What you should do:
Go over the records and copy every line with the string "Certifications".

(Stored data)
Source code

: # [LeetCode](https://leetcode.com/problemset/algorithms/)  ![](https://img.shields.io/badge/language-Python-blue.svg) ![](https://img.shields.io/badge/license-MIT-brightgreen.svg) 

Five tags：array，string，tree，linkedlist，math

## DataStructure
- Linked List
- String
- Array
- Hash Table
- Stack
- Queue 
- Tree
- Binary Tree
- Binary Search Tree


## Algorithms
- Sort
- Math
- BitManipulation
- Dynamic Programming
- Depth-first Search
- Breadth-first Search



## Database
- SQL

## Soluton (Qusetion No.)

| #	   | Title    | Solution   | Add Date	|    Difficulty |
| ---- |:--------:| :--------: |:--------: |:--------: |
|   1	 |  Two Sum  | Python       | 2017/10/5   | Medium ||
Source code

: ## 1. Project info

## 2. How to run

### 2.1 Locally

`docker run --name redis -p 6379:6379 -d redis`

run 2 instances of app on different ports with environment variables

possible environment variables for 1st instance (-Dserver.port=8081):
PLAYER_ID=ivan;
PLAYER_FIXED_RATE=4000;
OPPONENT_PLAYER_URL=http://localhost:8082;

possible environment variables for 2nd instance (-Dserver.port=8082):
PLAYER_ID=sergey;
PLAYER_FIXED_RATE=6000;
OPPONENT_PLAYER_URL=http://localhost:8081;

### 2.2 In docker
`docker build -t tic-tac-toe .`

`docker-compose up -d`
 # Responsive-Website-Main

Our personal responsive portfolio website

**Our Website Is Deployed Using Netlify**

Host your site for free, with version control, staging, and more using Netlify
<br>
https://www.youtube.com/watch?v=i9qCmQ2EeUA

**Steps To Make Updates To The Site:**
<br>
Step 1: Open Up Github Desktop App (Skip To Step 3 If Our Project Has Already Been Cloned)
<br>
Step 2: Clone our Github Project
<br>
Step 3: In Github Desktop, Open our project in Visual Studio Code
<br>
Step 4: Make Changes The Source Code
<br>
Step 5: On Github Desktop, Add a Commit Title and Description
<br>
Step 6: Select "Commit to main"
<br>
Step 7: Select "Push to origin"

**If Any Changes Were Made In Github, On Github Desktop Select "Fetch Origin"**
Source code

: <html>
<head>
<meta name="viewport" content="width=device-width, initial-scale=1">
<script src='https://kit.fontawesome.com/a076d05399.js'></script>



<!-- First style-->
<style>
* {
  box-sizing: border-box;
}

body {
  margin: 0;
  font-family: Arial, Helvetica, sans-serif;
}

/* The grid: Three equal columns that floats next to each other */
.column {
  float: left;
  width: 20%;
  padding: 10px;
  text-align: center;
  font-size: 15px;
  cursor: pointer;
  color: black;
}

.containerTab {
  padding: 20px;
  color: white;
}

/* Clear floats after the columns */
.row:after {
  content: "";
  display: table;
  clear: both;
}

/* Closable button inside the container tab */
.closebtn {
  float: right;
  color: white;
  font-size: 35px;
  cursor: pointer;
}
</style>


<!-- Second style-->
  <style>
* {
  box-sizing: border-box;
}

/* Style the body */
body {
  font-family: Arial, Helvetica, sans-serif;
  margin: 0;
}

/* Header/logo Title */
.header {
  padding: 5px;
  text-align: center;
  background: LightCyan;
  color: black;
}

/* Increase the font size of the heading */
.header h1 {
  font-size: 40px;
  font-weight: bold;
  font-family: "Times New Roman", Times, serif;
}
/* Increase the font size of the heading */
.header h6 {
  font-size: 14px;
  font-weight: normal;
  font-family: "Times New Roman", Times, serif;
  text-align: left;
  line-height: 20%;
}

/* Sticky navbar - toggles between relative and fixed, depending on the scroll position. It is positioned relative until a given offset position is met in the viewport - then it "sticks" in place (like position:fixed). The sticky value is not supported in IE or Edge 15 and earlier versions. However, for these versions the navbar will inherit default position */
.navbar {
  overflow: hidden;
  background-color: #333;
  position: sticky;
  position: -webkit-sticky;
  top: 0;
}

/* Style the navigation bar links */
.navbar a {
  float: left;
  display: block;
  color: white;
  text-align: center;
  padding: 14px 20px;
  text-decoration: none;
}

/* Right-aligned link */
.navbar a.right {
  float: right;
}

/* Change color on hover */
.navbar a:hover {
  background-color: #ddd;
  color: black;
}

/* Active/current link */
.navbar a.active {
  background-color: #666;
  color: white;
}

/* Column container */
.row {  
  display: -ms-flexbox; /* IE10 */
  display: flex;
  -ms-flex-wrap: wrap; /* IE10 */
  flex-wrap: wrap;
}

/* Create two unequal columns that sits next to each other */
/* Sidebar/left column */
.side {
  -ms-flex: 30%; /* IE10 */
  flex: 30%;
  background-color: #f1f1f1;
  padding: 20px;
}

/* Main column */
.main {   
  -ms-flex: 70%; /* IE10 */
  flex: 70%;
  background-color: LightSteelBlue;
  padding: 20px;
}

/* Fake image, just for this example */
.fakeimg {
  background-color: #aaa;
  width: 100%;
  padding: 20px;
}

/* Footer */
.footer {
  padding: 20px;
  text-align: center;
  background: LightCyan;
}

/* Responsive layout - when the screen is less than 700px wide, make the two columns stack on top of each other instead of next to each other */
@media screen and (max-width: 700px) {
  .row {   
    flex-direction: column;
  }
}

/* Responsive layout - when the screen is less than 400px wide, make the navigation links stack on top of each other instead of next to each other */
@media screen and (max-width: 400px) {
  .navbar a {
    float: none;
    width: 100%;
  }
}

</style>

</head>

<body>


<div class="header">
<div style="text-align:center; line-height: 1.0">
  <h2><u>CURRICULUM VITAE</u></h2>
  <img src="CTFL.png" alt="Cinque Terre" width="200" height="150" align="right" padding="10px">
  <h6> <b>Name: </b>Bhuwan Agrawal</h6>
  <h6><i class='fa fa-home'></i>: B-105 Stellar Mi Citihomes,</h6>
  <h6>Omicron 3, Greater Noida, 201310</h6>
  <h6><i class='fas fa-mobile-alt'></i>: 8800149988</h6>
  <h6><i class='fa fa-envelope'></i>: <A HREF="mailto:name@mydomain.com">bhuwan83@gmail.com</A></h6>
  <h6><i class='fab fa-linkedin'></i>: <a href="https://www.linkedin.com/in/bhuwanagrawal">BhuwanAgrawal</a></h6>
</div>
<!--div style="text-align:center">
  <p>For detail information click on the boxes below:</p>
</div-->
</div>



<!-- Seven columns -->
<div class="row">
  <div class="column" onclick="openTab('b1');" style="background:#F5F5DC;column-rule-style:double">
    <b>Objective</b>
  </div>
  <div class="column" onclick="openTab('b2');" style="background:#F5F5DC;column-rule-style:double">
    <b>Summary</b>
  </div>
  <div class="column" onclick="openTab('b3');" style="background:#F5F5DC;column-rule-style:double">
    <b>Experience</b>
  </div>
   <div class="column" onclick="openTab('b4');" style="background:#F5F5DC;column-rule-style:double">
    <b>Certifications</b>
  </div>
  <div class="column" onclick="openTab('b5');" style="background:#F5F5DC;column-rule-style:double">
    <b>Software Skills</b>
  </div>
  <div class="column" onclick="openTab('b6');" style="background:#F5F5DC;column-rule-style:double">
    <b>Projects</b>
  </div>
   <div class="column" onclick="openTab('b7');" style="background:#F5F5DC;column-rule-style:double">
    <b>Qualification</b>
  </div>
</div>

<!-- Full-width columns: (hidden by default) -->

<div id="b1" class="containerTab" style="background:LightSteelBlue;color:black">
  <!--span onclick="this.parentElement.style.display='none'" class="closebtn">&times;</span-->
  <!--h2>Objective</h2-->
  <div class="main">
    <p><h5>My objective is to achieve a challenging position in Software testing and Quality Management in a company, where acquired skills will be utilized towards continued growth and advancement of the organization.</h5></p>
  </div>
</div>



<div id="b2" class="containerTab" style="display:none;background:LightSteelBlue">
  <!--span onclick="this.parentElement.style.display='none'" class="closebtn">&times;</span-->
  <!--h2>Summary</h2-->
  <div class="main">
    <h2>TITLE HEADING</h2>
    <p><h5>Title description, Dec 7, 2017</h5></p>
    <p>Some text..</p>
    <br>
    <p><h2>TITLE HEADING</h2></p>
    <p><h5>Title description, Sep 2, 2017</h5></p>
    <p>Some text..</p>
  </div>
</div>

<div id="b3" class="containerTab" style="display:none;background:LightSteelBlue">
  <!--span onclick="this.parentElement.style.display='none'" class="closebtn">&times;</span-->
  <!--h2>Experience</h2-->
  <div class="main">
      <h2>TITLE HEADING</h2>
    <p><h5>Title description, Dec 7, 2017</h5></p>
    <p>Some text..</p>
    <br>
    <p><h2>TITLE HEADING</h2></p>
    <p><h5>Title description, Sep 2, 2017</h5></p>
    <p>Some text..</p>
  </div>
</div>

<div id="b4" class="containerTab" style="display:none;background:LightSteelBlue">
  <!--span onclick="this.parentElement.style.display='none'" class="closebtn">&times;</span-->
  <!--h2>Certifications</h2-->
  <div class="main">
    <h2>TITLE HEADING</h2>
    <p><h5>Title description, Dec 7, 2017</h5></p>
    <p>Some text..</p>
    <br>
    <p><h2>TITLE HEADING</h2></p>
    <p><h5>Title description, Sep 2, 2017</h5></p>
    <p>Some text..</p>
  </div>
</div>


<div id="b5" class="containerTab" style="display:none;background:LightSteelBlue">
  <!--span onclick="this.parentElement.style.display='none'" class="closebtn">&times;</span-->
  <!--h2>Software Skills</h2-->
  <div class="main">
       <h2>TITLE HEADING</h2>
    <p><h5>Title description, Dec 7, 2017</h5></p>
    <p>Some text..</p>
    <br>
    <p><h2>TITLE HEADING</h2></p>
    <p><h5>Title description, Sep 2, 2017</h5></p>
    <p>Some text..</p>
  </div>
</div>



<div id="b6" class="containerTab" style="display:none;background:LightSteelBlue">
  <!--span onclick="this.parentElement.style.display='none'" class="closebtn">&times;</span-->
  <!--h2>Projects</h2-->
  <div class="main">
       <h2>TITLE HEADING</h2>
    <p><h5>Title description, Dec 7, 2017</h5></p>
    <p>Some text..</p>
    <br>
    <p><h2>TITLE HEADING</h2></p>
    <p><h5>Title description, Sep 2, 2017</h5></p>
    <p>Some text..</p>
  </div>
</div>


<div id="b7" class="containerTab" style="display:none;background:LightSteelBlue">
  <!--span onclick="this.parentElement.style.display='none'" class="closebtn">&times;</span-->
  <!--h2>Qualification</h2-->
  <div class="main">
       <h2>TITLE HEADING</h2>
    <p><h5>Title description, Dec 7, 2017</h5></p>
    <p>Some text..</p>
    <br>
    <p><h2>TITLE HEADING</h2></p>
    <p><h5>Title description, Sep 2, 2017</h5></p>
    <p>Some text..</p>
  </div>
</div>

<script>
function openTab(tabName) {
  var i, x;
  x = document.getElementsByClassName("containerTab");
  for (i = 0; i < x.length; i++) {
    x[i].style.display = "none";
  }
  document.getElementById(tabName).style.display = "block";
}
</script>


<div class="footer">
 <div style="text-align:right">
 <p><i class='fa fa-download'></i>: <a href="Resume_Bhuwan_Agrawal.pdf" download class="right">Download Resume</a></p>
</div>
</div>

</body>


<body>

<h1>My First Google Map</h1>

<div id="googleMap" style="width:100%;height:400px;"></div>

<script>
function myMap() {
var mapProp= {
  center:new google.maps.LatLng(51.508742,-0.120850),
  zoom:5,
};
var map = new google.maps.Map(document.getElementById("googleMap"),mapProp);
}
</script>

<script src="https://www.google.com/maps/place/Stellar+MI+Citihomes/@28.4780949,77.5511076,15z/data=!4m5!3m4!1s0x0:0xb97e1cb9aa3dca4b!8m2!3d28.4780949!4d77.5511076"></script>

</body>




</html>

Solution:
    <b>Certifications</b>
  <!--h2>Certifications</h2-->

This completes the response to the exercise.